2) Heat lamp: Whatever looks good at Bunnings or wherever you feel like going.
3) Heat lamp. See above.
4) Hemp is great, there are several good options. Newspaper, hemp, Breeders Choice, etc etc. I'd stay away from sand unless you love mess and/or cleaning.
5) Craploads.


----------



## Barry (Oct 17, 2018)

Gday Redclaw, firstly tubs are fine,5ltr-8ltr.paper towels for substrate, egg cartons for hides. Heat cables are a cheap heating option. Once they’re big enough for the larger enclosures you can do pretty much what takes your fancy, don’t get to carried away as you are probably going to have to clean the **** off those pretty plants just remember Children’s prefer 34hot 24 cold


----------



## RedClaw (Oct 18, 2018)

Thanks mate. A few more questions.

Should I be looking for a heat lamp and thermostat or just a heat lamp, 

Anything else important regarding the tank
[doublepost=1539816729,1539815530][/doublepost]


Barry said:


> Gday Redclaw, firstly tubs are fine,5ltr-8ltr.paper towels for substrate, egg cartons for hides. Heat cables are a cheap heating option. Once they’re big enough for the larger enclosures you can do pretty much what takes your fancy, don’t get to carried away as you are probably going to have to clean the **** off those pretty plants just remember Children’s prefer 34hot 24 cold



Thanks Barry.

Just to clarify, is the heat cord a good option for his first tank?

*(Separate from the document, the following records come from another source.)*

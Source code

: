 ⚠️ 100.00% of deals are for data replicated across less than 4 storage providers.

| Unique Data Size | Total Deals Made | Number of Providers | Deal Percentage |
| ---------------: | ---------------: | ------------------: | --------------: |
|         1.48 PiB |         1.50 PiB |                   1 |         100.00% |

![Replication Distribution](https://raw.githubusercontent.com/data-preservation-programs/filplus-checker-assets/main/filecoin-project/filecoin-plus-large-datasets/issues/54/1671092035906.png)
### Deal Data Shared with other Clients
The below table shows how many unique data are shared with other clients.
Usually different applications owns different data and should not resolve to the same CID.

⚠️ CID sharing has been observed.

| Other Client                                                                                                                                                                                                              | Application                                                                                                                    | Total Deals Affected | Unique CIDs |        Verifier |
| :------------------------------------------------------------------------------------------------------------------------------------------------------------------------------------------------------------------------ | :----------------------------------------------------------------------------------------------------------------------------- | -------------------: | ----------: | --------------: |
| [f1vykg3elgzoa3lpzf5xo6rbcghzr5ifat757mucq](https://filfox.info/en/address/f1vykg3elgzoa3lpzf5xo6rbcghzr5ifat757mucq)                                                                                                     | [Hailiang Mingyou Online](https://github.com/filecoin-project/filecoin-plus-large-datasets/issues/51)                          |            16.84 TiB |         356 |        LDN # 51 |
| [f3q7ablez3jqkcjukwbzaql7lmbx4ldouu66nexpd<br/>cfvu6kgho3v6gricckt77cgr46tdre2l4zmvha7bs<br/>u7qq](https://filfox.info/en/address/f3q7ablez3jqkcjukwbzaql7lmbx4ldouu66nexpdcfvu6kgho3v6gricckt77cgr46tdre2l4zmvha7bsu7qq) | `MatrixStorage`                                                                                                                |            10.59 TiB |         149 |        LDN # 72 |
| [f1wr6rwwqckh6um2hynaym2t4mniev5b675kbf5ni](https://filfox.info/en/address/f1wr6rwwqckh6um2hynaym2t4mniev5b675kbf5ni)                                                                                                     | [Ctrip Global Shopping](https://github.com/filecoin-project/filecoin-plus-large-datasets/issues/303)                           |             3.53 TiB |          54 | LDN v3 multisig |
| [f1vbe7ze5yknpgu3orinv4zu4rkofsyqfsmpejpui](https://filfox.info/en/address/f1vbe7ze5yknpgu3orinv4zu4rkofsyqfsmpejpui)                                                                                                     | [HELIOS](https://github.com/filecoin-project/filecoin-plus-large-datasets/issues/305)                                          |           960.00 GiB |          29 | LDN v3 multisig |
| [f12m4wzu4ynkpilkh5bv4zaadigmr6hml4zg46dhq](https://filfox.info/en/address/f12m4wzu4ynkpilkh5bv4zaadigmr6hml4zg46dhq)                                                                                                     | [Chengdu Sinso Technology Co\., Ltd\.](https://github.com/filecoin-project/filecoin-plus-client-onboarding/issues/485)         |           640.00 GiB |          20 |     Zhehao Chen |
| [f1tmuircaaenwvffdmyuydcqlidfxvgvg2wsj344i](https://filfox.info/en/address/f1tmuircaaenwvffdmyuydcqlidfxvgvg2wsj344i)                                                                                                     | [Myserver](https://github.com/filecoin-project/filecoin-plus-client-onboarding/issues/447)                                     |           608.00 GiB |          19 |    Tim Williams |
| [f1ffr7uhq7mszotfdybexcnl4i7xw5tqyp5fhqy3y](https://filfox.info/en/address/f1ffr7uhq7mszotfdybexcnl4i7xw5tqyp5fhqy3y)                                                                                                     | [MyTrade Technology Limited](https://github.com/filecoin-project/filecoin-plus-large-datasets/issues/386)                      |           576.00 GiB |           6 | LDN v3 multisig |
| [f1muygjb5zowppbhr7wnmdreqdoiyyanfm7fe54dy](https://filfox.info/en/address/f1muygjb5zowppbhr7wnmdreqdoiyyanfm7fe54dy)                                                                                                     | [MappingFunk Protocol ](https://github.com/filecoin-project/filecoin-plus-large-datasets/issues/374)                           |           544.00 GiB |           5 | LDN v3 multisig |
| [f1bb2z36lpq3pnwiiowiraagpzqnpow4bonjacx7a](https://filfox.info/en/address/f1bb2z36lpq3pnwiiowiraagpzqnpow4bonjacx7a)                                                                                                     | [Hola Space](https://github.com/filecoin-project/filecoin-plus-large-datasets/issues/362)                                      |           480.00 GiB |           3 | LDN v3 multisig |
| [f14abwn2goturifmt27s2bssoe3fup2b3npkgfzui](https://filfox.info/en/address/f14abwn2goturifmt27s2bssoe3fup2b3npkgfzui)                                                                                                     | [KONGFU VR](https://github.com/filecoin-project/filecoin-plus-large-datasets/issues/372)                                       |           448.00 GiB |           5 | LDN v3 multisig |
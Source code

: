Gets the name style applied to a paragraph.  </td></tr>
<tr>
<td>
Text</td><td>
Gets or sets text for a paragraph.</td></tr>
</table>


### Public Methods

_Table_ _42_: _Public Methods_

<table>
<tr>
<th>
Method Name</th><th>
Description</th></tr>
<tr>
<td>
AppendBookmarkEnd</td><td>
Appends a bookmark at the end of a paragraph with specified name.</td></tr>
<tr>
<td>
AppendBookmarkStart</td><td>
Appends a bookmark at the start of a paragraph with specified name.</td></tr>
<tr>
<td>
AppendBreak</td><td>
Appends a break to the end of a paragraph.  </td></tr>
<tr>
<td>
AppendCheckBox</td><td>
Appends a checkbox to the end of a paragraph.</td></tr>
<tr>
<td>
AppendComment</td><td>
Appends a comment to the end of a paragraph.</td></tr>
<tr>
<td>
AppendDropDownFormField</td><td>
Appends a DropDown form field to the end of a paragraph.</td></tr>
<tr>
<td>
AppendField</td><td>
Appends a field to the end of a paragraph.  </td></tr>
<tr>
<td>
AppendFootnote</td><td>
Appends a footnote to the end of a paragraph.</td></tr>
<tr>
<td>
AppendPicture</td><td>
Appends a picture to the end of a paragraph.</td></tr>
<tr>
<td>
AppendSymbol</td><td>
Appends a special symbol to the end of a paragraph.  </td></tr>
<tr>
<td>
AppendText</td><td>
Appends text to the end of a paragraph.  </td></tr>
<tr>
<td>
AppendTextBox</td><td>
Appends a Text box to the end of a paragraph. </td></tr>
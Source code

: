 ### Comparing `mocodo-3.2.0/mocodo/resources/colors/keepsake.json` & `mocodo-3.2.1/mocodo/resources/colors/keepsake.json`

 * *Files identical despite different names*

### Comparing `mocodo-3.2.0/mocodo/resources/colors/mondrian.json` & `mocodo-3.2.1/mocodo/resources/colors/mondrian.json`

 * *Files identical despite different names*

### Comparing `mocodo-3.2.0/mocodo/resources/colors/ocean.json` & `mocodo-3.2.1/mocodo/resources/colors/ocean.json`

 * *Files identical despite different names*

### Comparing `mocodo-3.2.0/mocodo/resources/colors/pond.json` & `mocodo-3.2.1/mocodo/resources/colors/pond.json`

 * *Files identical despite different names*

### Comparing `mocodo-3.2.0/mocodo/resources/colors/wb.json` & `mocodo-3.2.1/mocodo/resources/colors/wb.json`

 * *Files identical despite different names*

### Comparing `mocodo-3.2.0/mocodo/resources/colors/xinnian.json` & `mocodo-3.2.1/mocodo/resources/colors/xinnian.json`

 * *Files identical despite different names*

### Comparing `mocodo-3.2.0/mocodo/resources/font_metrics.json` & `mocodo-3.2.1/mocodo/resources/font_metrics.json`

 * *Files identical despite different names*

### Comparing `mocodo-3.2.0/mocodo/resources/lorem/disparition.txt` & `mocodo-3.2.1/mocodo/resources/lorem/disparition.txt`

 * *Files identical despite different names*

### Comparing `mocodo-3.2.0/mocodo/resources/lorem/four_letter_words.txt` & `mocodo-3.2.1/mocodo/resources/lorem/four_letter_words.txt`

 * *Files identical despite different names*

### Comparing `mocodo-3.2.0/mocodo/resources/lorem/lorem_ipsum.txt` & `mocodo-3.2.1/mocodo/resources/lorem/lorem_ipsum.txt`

Also do you reckon he’d (the python) would be ok in a bigger tank as a baby? Just so I don’t need two tanks


----------



## Bl69aze (Oct 18, 2018)

RedClaw said:


> Thanks mate. A few more questions.
> 
> Should I be looking for a heat lamp and thermostat or just a heat lamp,
> 
> ...


always a thermostat

Heat cords are fine as a heating element, if you go for a bigger tank, you will need more hides

if you do go for a bigger tank, its better to get a wooden enclosure, and then just get a light fitting put on, and get a heat bulb/ch/whatever
Heatmats/heat cord i wouldnt recommend on wood


----------



## Sdaji (Oct 18, 2018)

Bl69aze said:


> always a thermostat
> 
> Heat cords are fine as a heating element, if you go for a bigger tank, you will need more hides
> 
> ...



I almost never use a thermostat with a heat lamp. For newbies it's probably important to be careful about enclosure design if you're using any heat source without a thermostat, but with a properly designed enclosure in most situations, it's better not to use one for the heat lamp.

I've used heat mats on (under) plenty of wooden enclosures, and routinely used heat cords with wooden enclosures for about 15 years, and in most Australian climate zones for most snakes, if I was using wooden enclosures, using currently available equipment, they're what I'd use. I wish I'd had heat cords available in the 90s, they'd have been much better than what we were using back then.


----------



## RedClaw (Oct 18, 2018)

What would you include in a “properly designed enclosure”

Sorry about my blatant lack of knowledge


----------



## Sdaji (Oct 18, 2018)

RedClaw said:


> What would you include in a “properly designed enclosure”
> 
> Sorry about my blatant lack of knowledge



There is no end to the number of potential designs you could come up which would work perfectly well. Specifically in regard to a heat lamp, if you are going to have one (I would never use one for Children's Pythons and haven't since my very first Children's Pythons back in the mid 90s when I built a very elaborate enclosure due to low experience at the time), you should make sure the light isn't capable of overheating the entire enclosure. There are plenty of ways to do this.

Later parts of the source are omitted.